What you will do — As the answer, give exactly the lines of the records below from the one with "data throws error" through the one with "For the model", ends included and pictures left out.

Plain-text document sources —
+ + + +

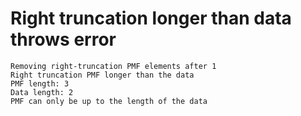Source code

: # Right truncation longer than data throws error

    Removing right-truncation PMF elements after 1
    Right truncation PMF longer than the data
    PMF length: 3
    Data length: 2
    PMF can only be up to the length of the data

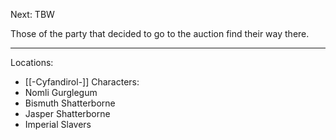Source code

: Next: TBW

Those of the party that decided to go to the auction find their way there.

---
Locations:
- [[-Cyfandirol-]]
Characters:
- Nomli Gurglegum
- Bismuth Shatterborne
- Jasper Shatterborne
- Imperial Slavers
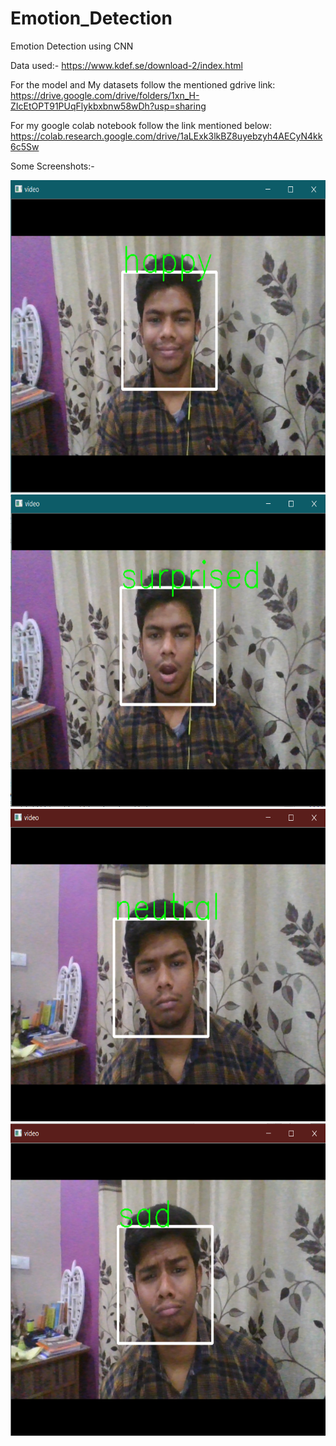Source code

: # Emotion_Detection
Emotion Detection using CNN

Data used:- https://www.kdef.se/download-2/index.html

For the model and My datasets follow the mentioned gdrive link:
https://drive.google.com/drive/folders/1xn_H-ZIcEtOPT91PUqFlykbxbnw58wDh?usp=sharing

For my google colab notebook follow the link mentioned below:
https://colab.research.google.com/drive/1aLExk3lkBZ8uyebzyh4AECyN4kk6c5Sw


Some Screenshots:-

<img src="https://github.com/djsahu/Emotion_Detection/blob/master/happy.png" width="700" height="500">
<br>
<img src="https://github.com/djsahu/Emotion_Detection/blob/master/Surprise.png" width="700" height="500">
<br>
<img src="https://github.com/djsahu/Emotion_Detection/blob/master/Neutal.png" width="700" height="500">
<br>
<img src="https://github.com/djsahu/Emotion_Detection/blob/master/Sad.png" width="700" height="500">

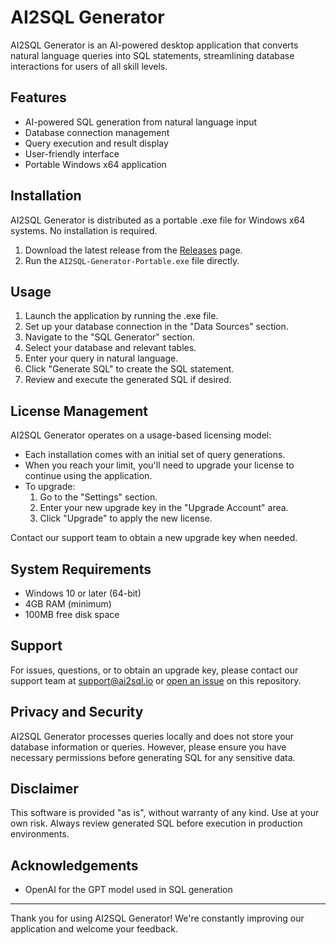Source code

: # AI2SQL Generator

AI2SQL Generator is an AI-powered desktop application that converts natural language queries into SQL statements, streamlining database interactions for users of all skill levels.

## Features

- AI-powered SQL generation from natural language input
- Database connection management
- Query execution and result display
- User-friendly interface
- Portable Windows x64 application

## Installation

AI2SQL Generator is distributed as a portable .exe file for Windows x64 systems. No installation is required.

1. Download the latest release from the [Releases](https://github.com/yourusername/your-repo-name/releases) page.
2. Run the `AI2SQL-Generator-Portable.exe` file directly.

## Usage

1. Launch the application by running the .exe file.
2. Set up your database connection in the "Data Sources" section.
3. Navigate to the "SQL Generator" section.
4. Select your database and relevant tables.
5. Enter your query in natural language.
6. Click "Generate SQL" to create the SQL statement.
7. Review and execute the generated SQL if desired.

## License Management

AI2SQL Generator operates on a usage-based licensing model:

- Each installation comes with an initial set of query generations.
- When you reach your limit, you'll need to upgrade your license to continue using the application.
- To upgrade:
  1. Go to the "Settings" section.
  2. Enter your new upgrade key in the "Upgrade Account" area.
  3. Click "Upgrade" to apply the new license.

Contact our support team to obtain a new upgrade key when needed.

## System Requirements

- Windows 10 or later (64-bit)
- 4GB RAM (minimum)
- 100MB free disk space

## Support

For issues, questions, or to obtain an upgrade key, please contact our support team at support@ai2sql.io or [open an issue](https://github.com/yourusername/your-repo-name/issues) on this repository.

## Privacy and Security

AI2SQL Generator processes queries locally and does not store your database information or queries. However, please ensure you have necessary permissions before generating SQL for any sensitive data.

## Disclaimer

This software is provided "as is", without warranty of any kind. Use at your own risk. Always review generated SQL before execution in production environments.

## Acknowledgements

- OpenAI for the GPT model used in SQL generation


---

Thank you for using AI2SQL Generator! We're constantly improving our application and welcome your feedback.

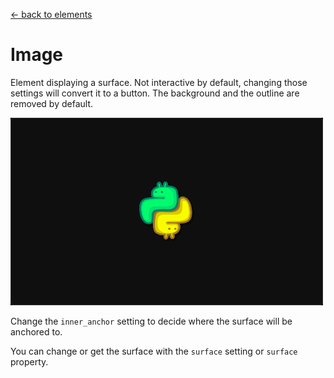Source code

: [<- back to elements](../elements.md)

# Image

Element displaying a surface. Not interactive by default, changing those settings will convert it to a button. The background and the outline are removed by default.

![Image Example](../images/image.png)

Change the `inner_anchor` setting to decide where the surface will be anchored to.

You can change or get the surface with the `surface` setting or `surface` property.
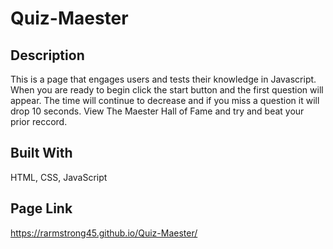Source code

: # Quiz-Maester

## Description
This is a page that engages users and tests their knowledge in Javascript. When you are ready to begin click the start button and the first question will appear.
The time will continue to decrease and if you miss a question it will drop 10 seconds. View The Maester Hall of Fame and try and beat your prior reccord.

## Built With
HTML, CSS, JavaScript

## Page Link
https://rarmstrong45.github.io/Quiz-Maester/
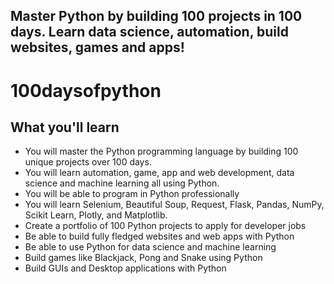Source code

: ## Master Python by building 100 projects in 100 days. Learn data science, automation, build websites, games and apps!
# 100daysofpython

## What you'll learn
 * You will master the Python programming language by building 100 unique projects over 100 days.
 * You will learn automation, game, app and web development, data science and machine learning all using Python.
 * You will be able to program in Python professionally
 * You will learn Selenium, Beautiful Soup, Request, Flask, Pandas, NumPy, Scikit Learn, Plotly, and Matplotlib.
 * Create a portfolio of 100 Python projects to apply for developer jobs
 * Be able to build fully fledged websites and web apps with Python
 * Be able to use Python for data science and machine learning
 * Build games like Blackjack, Pong and Snake using Python
 * Build GUIs and Desktop applications with Python
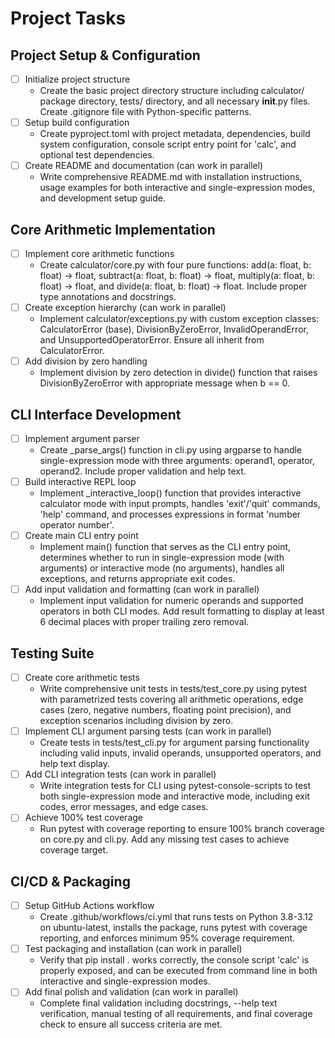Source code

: # Project Tasks

## Project Setup & Configuration
- [ ] Initialize project structure
  - Create the basic project directory structure including calculator/ package directory, tests/ directory, and all necessary __init__.py files. Create .gitignore file with Python-specific patterns.
- [ ] Setup build configuration
  - Create pyproject.toml with project metadata, dependencies, build system configuration, console script entry point for 'calc', and optional test dependencies.
- [ ] Create README and documentation (can work in parallel)
  - Write comprehensive README.md with installation instructions, usage examples for both interactive and single-expression modes, and development setup guide.

## Core Arithmetic Implementation
- [ ] Implement core arithmetic functions
  - Create calculator/core.py with four pure functions: add(a: float, b: float) -> float, subtract(a: float, b: float) -> float, multiply(a: float, b: float) -> float, and divide(a: float, b: float) -> float. Include proper type annotations and docstrings.
- [ ] Create exception hierarchy (can work in parallel)
  - Implement calculator/exceptions.py with custom exception classes: CalculatorError (base), DivisionByZeroError, InvalidOperandError, and UnsupportedOperatorError. Ensure all inherit from CalculatorError.
- [ ] Add division by zero handling
  - Implement division by zero detection in divide() function that raises DivisionByZeroError with appropriate message when b == 0.

## CLI Interface Development
- [ ] Implement argument parser
  - Create _parse_args() function in cli.py using argparse to handle single-expression mode with three arguments: operand1, operator, operand2. Include proper validation and help text.
- [ ] Build interactive REPL loop
  - Implement _interactive_loop() function that provides interactive calculator mode with input prompts, handles 'exit'/'quit' commands, 'help' command, and processes expressions in format 'number operator number'.
- [ ] Create main CLI entry point
  - Implement main() function that serves as the CLI entry point, determines whether to run in single-expression mode (with arguments) or interactive mode (no arguments), handles all exceptions, and returns appropriate exit codes.
- [ ] Add input validation and formatting (can work in parallel)
  - Implement input validation for numeric operands and supported operators in both CLI modes. Add result formatting to display at least 6 decimal places with proper trailing zero removal.

## Testing Suite
- [ ] Create core arithmetic tests
  - Write comprehensive unit tests in tests/test_core.py using pytest with parametrized tests covering all arithmetic operations, edge cases (zero, negative numbers, floating point precision), and exception scenarios including division by zero.
- [ ] Implement CLI argument parsing tests (can work in parallel)
  - Create tests in tests/test_cli.py for argument parsing functionality including valid inputs, invalid operands, unsupported operators, and help text display.
- [ ] Add CLI integration tests (can work in parallel)
  - Write integration tests for CLI using pytest-console-scripts to test both single-expression mode and interactive mode, including exit codes, error messages, and edge cases.
- [ ] Achieve 100% test coverage
  - Run pytest with coverage reporting to ensure 100% branch coverage on core.py and cli.py. Add any missing test cases to achieve coverage target.

## CI/CD & Packaging
- [ ] Setup GitHub Actions workflow
  - Create .github/workflows/ci.yml that runs tests on Python 3.8-3.12 on ubuntu-latest, installs the package, runs pytest with coverage reporting, and enforces minimum 95% coverage requirement.
- [ ] Test packaging and installation (can work in parallel)
  - Verify that pip install . works correctly, the console script 'calc' is properly exposed, and can be executed from command line in both interactive and single-expression modes.
- [ ] Add final polish and validation (can work in parallel)
  - Complete final validation including docstrings, --help text verification, manual testing of all requirements, and final coverage check to ensure all success criteria are met.

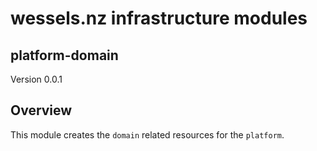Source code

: # wessels.nz infrastructure modules

## platform-domain

Version 0.0.1

## Overview

This module creates the `domain` related resources for the `platform`.
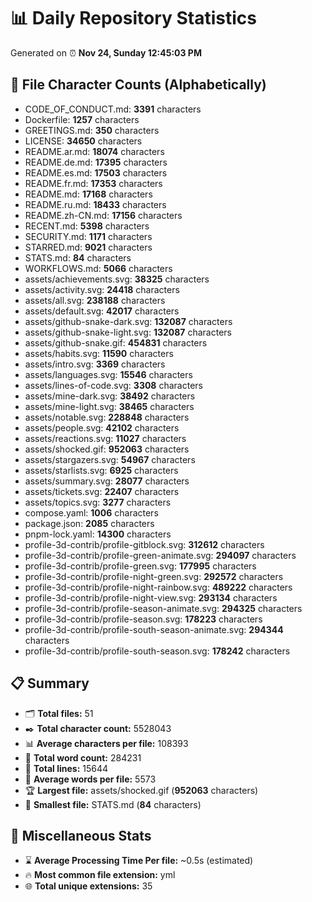 # 📊 Daily Repository Statistics
Generated on ⏰ **Nov 24, Sunday 12:45:03 PM**

## 📂 File Character Counts (Alphabetically)
- CODE_OF_CONDUCT.md: **3391** characters
- Dockerfile: **1257** characters
- GREETINGS.md: **350** characters
- LICENSE: **34650** characters
- README.ar.md: **18074** characters
- README.de.md: **17395** characters
- README.es.md: **17503** characters
- README.fr.md: **17353** characters
- README.md: **17168** characters
- README.ru.md: **18433** characters
- README.zh-CN.md: **17156** characters
- RECENT.md: **5398** characters
- SECURITY.md: **1171** characters
- STARRED.md: **9021** characters
- STATS.md: **84** characters
- WORKFLOWS.md: **5066** characters
- assets/achievements.svg: **38325** characters
- assets/activity.svg: **24418** characters
- assets/all.svg: **238188** characters
- assets/default.svg: **42017** characters
- assets/github-snake-dark.svg: **132087** characters
- assets/github-snake-light.svg: **132087** characters
- assets/github-snake.gif: **454831** characters
- assets/habits.svg: **11590** characters
- assets/intro.svg: **3369** characters
- assets/languages.svg: **15546** characters
- assets/lines-of-code.svg: **3308** characters
- assets/mine-dark.svg: **38492** characters
- assets/mine-light.svg: **38465** characters
- assets/notable.svg: **228848** characters
- assets/people.svg: **42102** characters
- assets/reactions.svg: **11027** characters
- assets/shocked.gif: **952063** characters
- assets/stargazers.svg: **54967** characters
- assets/starlists.svg: **6925** characters
- assets/summary.svg: **28077** characters
- assets/tickets.svg: **22407** characters
- assets/topics.svg: **3277** characters
- compose.yaml: **1006** characters
- package.json: **2085** characters
- pnpm-lock.yaml: **14300** characters
- profile-3d-contrib/profile-gitblock.svg: **312612** characters
- profile-3d-contrib/profile-green-animate.svg: **294097** characters
- profile-3d-contrib/profile-green.svg: **177995** characters
- profile-3d-contrib/profile-night-green.svg: **292572** characters
- profile-3d-contrib/profile-night-rainbow.svg: **489222** characters
- profile-3d-contrib/profile-night-view.svg: **293134** characters
- profile-3d-contrib/profile-season-animate.svg: **294325** characters
- profile-3d-contrib/profile-season.svg: **178223** characters
- profile-3d-contrib/profile-south-season-animate.svg: **294344** characters
- profile-3d-contrib/profile-south-season.svg: **178242** characters

## 📋 Summary
- 🗂️ **Total files:** 51
- ✒️ **Total character count:** 5528043
- 📊 **Average characters per file:** 108393
- 📝 **Total word count:** 284231
- 🧾 **Total lines:** 15644
- 📐 **Average words per file:** 5573
- 🏆 **Largest file:** assets/shocked.gif (**952063** characters)
- 🥉 **Smallest file:** STATS.md (**84** characters)

## 🌟 Miscellaneous Stats
- ⌛ **Average Processing Time Per file:** ~0.5s (estimated)
- 🔥 **Most common file extension:** yml
- 🌐 **Total unique extensions:** 35
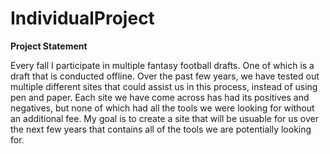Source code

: # IndividualProject

<b>Project Statement</b>

Every fall I participate in multiple fantasy football drafts. One of which is a draft that is conducted offline. Over the past few years, we have tested out multiple different sites that could assist us in this process, instead of using pen and paper. Each site we have come across has had its positives and negatives, but none of which had all the tools we were looking for without an additional fee. My goal is to create a site that will be usuable for us over the next few years that contains all of the tools we are potentially looking for.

+ + + +

Task response —
: # Right truncation longer than data throws error

    Removing right-truncation PMF elements after 1
    Right truncation PMF longer than the data
    PMF length: 3
    Data length: 2
    PMF can only be up to the length of the data

Source code

: Next: TBW

Those of the party that decided to go to the auction find their way there.

---
Locations:
- [[-Cyfandirol-]]
Characters:
- Nomli Gurglegum
- Bismuth Shatterborne
- Jasper Shatterborne
- Imperial Slavers
Source code

: # Emotion_Detection
Emotion Detection using CNN

Data used:- https://www.kdef.se/download-2/index.html

For the model and My datasets follow the mentioned gdrive link:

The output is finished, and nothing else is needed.